Microsoft Discovers StilachiRAT Malware, a New Threat to Crypto Users

Microsoft has recently identified a new remote access trojan (RAT) named StilachiRAT, designed to steal cryptocurrency wallet data, login credentials, and system information.

According to Microsoft’s official statement on Monday (March 17, 2025), StilachiRAT was first detected in November 2024 and employs stealth techniques and anti-forensic strategies to evade detection. So far, Microsoft has not linked this malware to any specific hacker group, but cybersecurity experts warn that StilachiRAT poses a significant risk, especially for users in the crypto ecosystem.

Targeting Crypto Wallets and Login Credentials

StilachiRAT is capable of stealing data from over 20 cryptocurrency wallet extensions on Google Chrome, including MetaMask, Trust Wallet, and Coinbase Wallet. With this access, hackers can gain control over victims’ crypto funds.

Additionally, the malware can decrypt saved passwords in Chrome, allowing attackers to log into accounts without requiring re-entry of credentials. StilachiRAT also monitors clipboard activity, searching for sensitive financial data such as crypto wallet addresses or banking information.

Even more concerning, StilachiRAT enables remote control over infected devices. The malware communicates through TCP ports 53, 443, and 16000, allowing attackers to send direct commands via a command-and-control (C2) server. This poses an even greater threat in corporate environments, where the malware can monitor Remote Desktop Protocol (RDP) sessions, duplicate security tokens, and spread laterally within internal networks to infect additional devices.

Advanced Evasion Techniques

One of StilachiRAT’s most dangerous features is its ability to persist within the system even after detection and removal. It employs various persistence techniques, such as modifying Windows service settings to remain active after a restart and launching watchdog threads that reinstall the malware if removed.

To hinder forensic investigations, StilachiRAT deletes system logs to erase traces of its activity, disguises API calls to bypass security software detection, and delays its connection to the C2 server for two hours to avoid immediate detection after infection.

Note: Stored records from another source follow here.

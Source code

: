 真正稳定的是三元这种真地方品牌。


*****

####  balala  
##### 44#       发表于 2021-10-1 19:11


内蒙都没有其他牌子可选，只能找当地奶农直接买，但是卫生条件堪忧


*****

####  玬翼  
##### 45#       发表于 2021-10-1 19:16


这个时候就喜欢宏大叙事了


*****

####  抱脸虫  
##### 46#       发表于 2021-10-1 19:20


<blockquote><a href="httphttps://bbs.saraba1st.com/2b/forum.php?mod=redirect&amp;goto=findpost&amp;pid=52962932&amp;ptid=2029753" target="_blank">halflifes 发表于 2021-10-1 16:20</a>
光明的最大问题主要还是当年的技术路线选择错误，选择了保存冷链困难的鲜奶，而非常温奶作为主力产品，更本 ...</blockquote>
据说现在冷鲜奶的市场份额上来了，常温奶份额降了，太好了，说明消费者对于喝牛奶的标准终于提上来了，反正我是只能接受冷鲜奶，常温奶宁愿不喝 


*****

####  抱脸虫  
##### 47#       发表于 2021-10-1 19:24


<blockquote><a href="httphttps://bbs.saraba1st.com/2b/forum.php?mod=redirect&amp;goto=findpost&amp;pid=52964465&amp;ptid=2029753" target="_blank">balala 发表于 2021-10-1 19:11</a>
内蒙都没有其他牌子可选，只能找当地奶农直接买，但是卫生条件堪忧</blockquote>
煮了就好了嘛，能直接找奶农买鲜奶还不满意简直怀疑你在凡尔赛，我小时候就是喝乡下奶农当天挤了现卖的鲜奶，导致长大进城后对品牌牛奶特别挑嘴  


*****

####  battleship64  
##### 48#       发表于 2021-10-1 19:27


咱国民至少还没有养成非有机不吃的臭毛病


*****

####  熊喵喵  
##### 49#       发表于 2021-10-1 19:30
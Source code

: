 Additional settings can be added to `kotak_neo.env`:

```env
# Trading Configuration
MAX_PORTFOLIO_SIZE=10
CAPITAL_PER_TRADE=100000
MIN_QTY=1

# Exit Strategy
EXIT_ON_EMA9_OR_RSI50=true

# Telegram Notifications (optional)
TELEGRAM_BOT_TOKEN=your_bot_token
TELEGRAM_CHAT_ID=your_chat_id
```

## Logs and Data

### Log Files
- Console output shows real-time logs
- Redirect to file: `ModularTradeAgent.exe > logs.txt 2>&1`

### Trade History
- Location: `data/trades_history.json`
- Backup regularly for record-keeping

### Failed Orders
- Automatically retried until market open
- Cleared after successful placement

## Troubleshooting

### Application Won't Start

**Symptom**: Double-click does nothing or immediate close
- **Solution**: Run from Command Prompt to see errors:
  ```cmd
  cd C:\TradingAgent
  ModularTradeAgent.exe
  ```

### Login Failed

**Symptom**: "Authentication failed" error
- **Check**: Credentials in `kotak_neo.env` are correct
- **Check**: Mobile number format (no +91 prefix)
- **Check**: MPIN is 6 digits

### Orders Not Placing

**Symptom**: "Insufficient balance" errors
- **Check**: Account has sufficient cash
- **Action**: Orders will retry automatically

If the malware detects security analysis tools like tcpview.exe, it automatically terminates its execution, making investigation even more difficult.

Microsoft’s Mitigation Strategies

To combat this threat, Microsoft recommends several mitigation measures, including:

• Downloading software only from official sources, as malware often disguises itself as legitimate applications.
• Enabling network protection in Microsoft Defender for Endpoint, to detect and block malicious communications associated with StilachiRAT.
• Activating Safe Links and Safe Attachments in Microsoft 365, to prevent malware distribution through phishing attacks.

Additionally, cybersecurity teams across organizations are advised to closely monitor network traffic and check for any suspicious system modifications. Microsoft has also updated Defender XDR to detect StilachiRAT activity and emphasized the importance of monitoring unusual network connections.

While StilachiRAT has not yet been detected on a large scale, Microsoft warns that this threat could continue evolving, as hackers refine their techniques to bypass security systems. The company assured that it will actively monitor this threat and provide updates via its Threat Intelligence Blog.